EXERCISE GOAL: The whole set of entries is to be restated word for word.

**** GIVEN INFORMATION ****

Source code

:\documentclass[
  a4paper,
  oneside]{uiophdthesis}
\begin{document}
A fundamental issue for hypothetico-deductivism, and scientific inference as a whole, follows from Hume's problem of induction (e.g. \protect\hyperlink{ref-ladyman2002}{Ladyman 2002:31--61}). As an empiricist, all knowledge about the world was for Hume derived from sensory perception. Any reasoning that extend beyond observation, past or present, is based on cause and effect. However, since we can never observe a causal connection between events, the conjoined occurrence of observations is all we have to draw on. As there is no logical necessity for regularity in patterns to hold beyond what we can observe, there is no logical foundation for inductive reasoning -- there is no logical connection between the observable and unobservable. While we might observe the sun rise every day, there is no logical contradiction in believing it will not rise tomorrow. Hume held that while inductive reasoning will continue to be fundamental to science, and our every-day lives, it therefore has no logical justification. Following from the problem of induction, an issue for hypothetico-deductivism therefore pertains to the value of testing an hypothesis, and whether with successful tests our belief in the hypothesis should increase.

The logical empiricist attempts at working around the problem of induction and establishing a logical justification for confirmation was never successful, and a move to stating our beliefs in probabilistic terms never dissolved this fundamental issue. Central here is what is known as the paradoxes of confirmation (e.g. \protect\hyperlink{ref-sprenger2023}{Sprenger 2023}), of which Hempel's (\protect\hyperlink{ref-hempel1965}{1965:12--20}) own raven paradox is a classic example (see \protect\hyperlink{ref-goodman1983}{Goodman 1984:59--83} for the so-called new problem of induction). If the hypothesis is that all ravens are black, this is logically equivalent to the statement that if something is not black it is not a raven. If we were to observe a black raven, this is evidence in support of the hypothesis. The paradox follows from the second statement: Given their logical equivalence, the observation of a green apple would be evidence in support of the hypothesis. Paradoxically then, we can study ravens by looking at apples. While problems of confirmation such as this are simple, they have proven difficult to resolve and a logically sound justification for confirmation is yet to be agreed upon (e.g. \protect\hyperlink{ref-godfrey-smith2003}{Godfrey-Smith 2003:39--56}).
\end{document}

****

RESULT FOR THIS TASK:
Source code

:\documentclass[
  a4paper,
  oneside]{uiophdthesis}
\begin{document}
A fundamental issue for hypothetico-deductivism, and scientific inference as a whole, follows from Hume's problem of induction (e.g. \protect\hyperlink{ref-ladyman2002}{Ladyman 2002:31--61}). As an empiricist, all knowledge about the world was for Hume derived from sensory perception. Any reasoning that extend beyond observation, past or present, is based on cause and effect. However, since we can never observe a causal connection between events, the conjoined occurrence of observations is all we have to draw on. As there is no logical necessity for regularity in patterns to hold beyond what we can observe, there is no logical foundation for inductive reasoning -- there is no logical connection between the observable and unobservable. While we might observe the sun rise every day, there is no logical contradiction in believing it will not rise tomorrow. Hume held that while inductive reasoning will continue to be fundamental to science, and our every-day lives, it therefore has no logical justification. Following from the problem of induction, an issue for hypothetico-deductivism therefore pertains to the value of testing an hypothesis, and whether with successful tests our belief in the hypothesis should increase.

The logical empiricist attempts at working around the problem of induction and establishing a logical justification for confirmation was never successful, and a move to stating our beliefs in probabilistic terms never dissolved this fundamental issue. Central here is what is known as the paradoxes of confirmation (e.g. \protect\hyperlink{ref-sprenger2023}{Sprenger 2023}), of which Hempel's (\protect\hyperlink{ref-hempel1965}{1965:12--20}) own raven paradox is a classic example (see \protect\hyperlink{ref-goodman1983}{Goodman 1984:59--83} for the so-called new problem of induction). If the hypothesis is that all ravens are black, this is logically equivalent to the statement that if something is not black it is not a raven. If we were to observe a black raven, this is evidence in support of the hypothesis. The paradox follows from the second statement: Given their logical equivalence, the observation of a green apple would be evidence in support of the hypothesis. Paradoxically then, we can study ravens by looking at apples. While problems of confirmation such as this are simple, they have proven difficult to resolve and a logically sound justification for confirmation is yet to be agreed upon (e.g. \protect\hyperlink{ref-godfrey-smith2003}{Godfrey-Smith 2003:39--56}).
\end{document}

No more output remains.